I was thumbing through some of my old CDs the other day and came across a little hip-hop emerald from 1991 called We Can't be Stopped by Geto Boys—a Texas gangster-rap trio that was so violent, sexist, racist and indignant that NWA paid them for tips on how to be hard.
As I was gazing upon the CD cover—which was a genuine photo of rapper Bushwick Bill sitting on a hospital gurney bleeding out of the eyeball from a bullet he caught while tussling over a pistol with his girlfriend—my glance fell upon my old pal PAL.
PAL, which stands for Parental Advisory Label, is the warning stamped on album covers to alert parents to overtly violent or sexual content. Oh yes, I remember quite well when Tipper Gore (Al's wife) and her brood of sexually repressed Washington wives founded the Parental Music Resource Center (PMRC) to impose these warning labels on the music industry.
And you darn well know I watched those hearings intently. It was as fascinating as it was frustrating. On one side, you had Frank Zappa, Dee Snider and John Denver testifying against the proposal, which is like having Albert Einstein, Jesus Christ and Henry VIII on the same Over the Line team. On the other side was Tipper and her committee of vaginally welded Washington biddies wincing and fidgeting whenever Denver's lyrics were quoted.
When the biddies spoke, it was all I could do to keep from putting a foot through the TV. They were going to be the death of free expression in the music industry. I mean, really? We're just going to start stamping scarlet letters on albums based on the opinion of a small group of Washington wives who are so prudish that even their orgasms wear burqas?
Well, as it turned out—not so much. As I looked upon the Geto Boys advisory label, it occurred to me that I was wrong. As much as I still despise the PMRC and its real agenda, the labels themselves didn't have any measurable effect on free expression. They certainly didn't hurt W.A.S.P.'s sales none, and they didn't slow down sex and violence in music. All the labels did was inform parents. And looking at Bushwick Bill's bleeding eye socket only cemented my flip-flop.

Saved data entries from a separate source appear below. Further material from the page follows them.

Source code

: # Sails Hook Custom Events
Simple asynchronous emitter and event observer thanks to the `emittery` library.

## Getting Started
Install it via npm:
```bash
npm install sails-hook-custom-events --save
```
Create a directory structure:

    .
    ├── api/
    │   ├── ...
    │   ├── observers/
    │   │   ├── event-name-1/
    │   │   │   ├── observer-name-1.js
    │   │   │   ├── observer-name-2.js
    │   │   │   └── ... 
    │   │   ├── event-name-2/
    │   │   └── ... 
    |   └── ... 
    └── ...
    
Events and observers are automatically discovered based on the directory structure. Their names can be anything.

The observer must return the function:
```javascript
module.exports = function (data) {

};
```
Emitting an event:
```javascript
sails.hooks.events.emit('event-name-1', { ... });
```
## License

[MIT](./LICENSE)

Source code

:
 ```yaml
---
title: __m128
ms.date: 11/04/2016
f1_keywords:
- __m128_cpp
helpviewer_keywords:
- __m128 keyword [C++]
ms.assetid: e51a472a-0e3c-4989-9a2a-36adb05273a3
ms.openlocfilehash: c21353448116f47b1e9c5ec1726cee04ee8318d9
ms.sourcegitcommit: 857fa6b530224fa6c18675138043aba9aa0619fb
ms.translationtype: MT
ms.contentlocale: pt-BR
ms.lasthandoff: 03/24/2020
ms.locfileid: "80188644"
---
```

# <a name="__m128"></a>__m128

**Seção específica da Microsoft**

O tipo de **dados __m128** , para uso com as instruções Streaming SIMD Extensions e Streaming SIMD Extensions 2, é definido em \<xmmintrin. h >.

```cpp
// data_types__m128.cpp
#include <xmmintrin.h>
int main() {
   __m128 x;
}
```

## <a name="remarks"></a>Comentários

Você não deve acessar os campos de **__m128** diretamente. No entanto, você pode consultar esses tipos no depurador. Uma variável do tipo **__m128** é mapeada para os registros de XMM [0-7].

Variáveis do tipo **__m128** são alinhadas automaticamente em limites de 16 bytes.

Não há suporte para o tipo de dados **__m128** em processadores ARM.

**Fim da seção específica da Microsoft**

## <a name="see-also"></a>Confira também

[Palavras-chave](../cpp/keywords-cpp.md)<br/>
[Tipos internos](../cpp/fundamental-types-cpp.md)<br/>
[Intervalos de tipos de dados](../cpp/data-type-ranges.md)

If I had pre-teen kids, ain't no way they'd be getting this CD for Christmas.
The whole trip down memory lane got me thinking: What other issues have arisen over the years about which I have been embarrassingly wrong? And the first that came to mind was the prohibition of cigarettes in nightclubs.
I was a bartender when that initiative was being debated, and all of us in the biz believed it was going to destroy the industry. If smokers couldn't have their beloved butts while enjoying an adult beverage, they were more likely to stay home or patronize bars with smoking patios. The measure scared the shit out of us. It was our Y2K.
I remember the night before the law was to take effect. It was New Year's Eve 1997. The shift was over and I was wiping down a stack of ashtrays with a rag—getting the nasty, black dreck all over my fingers—and thinking, Well, I may be out of work soon, but at least I won't get the hand cancer.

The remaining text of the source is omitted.